DATA FOR THIS EXERCISE:
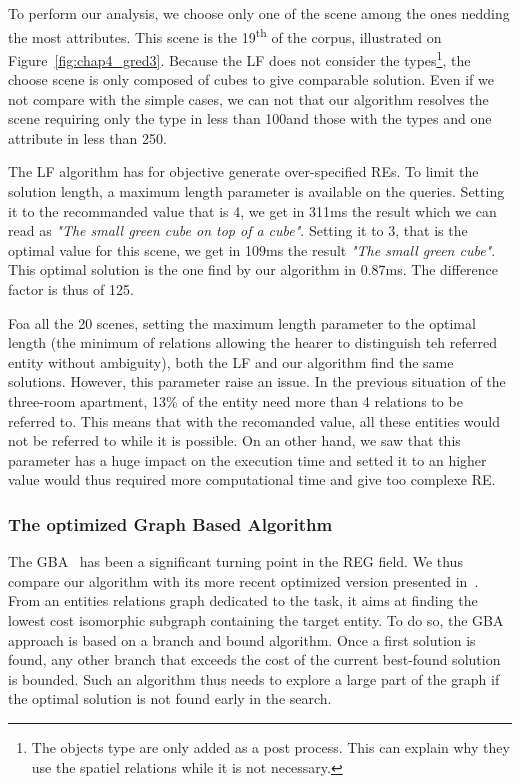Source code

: To perform our analysis, we choose only one of the scene among the ones nedding the most attributes. This scene is the 19\textsuperscript{th} of the corpus, illustrated on Figure~\ref{fig:chap4_gred3}. Because the LF does not consider the types\footnote{The objects type are only added as a post process. This can explain why they use the spatiel relations while it is not necessary.}, the choose scene is only composed of cubes to give comparable solution. Even if we not compare with the simple cases, we can not that our algorithm resolves the scene requiring only the type in less than 100\us and those with the types and one attribute in less than 250\us.

The LF algorithm has for objective generate over-specified REs. To limit the solution length, a maximum length parameter is available on the queries. Setting it to the recommanded value that is 4, we get in 311ms the result which we can read as \textit{"The small green cube on top of a cube"}. Setting it to 3, that is the optimal value for this scene, we get in 109ms the result \textit{"The small green cube"}. This optimal solution is the one find by our algorithm in 0.87ms. The difference factor is thus of 125.

Foa all the 20 scenes, setting the maximum length parameter to the optimal length (the minimum of relations allowing the hearer to distinguish teh referred entity without ambiguity), both the LF and our algorithm find the same solutions. However, this parameter raise an issue. In the previous situation of the three-room apartment, 13\% of the entity need more than 4 relations to be referred to. This means that with the recomanded value, all these entities would not be referred to while it is possible. On an other hand, we saw that this parameter has a huge impact on the execution time and setted it to an higher value would thus required more computational time and give too complexe RE.

\subsubsection{The optimized Graph Based Algorithm}

The GBA~\cite{viethen_2013_graphs} has been a significant turning point in the REG field. We thus compare our algorithm with its more recent optimized version presented in~\cite{li_2017_automatically}. From an entities relations graph dedicated to the task, it aims at finding the lowest cost isomorphic subgraph containing the target entity. To do so, the GBA approach is based on a branch and bound algorithm. Once a first solution is found, any other branch that exceeds the cost of the current best-found solution is bounded. Such an algorithm thus needs to explore a large part of the graph if the optimal solution is not found early in the search.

WHAT TO WORK ON: Everything from the line with "Foa all the" down to the last line of the data above should be returned exactly, with both ends kept and nothing added.

ANSWER TO THE EXERCISE:
Foa all the 20 scenes, setting the maximum length parameter to the optimal length (the minimum of relations allowing the hearer to distinguish teh referred entity without ambiguity), both the LF and our algorithm find the same solutions. However, this parameter raise an issue. In the previous situation of the three-room apartment, 13\% of the entity need more than 4 relations to be referred to. This means that with the recomanded value, all these entities would not be referred to while it is possible. On an other hand, we saw that this parameter has a huge impact on the execution time and setted it to an higher value would thus required more computational time and give too complexe RE.

\subsubsection{The optimized Graph Based Algorithm}

The GBA~\cite{viethen_2013_graphs} has been a significant turning point in the REG field. We thus compare our algorithm with its more recent optimized version presented in~\cite{li_2017_automatically}. From an entities relations graph dedicated to the task, it aims at finding the lowest cost isomorphic subgraph containing the target entity. To do so, the GBA approach is based on a branch and bound algorithm. Once a first solution is found, any other branch that exceeds the cost of the current best-found solution is bounded. Such an algorithm thus needs to explore a large part of the graph if the optimal solution is not found early in the search.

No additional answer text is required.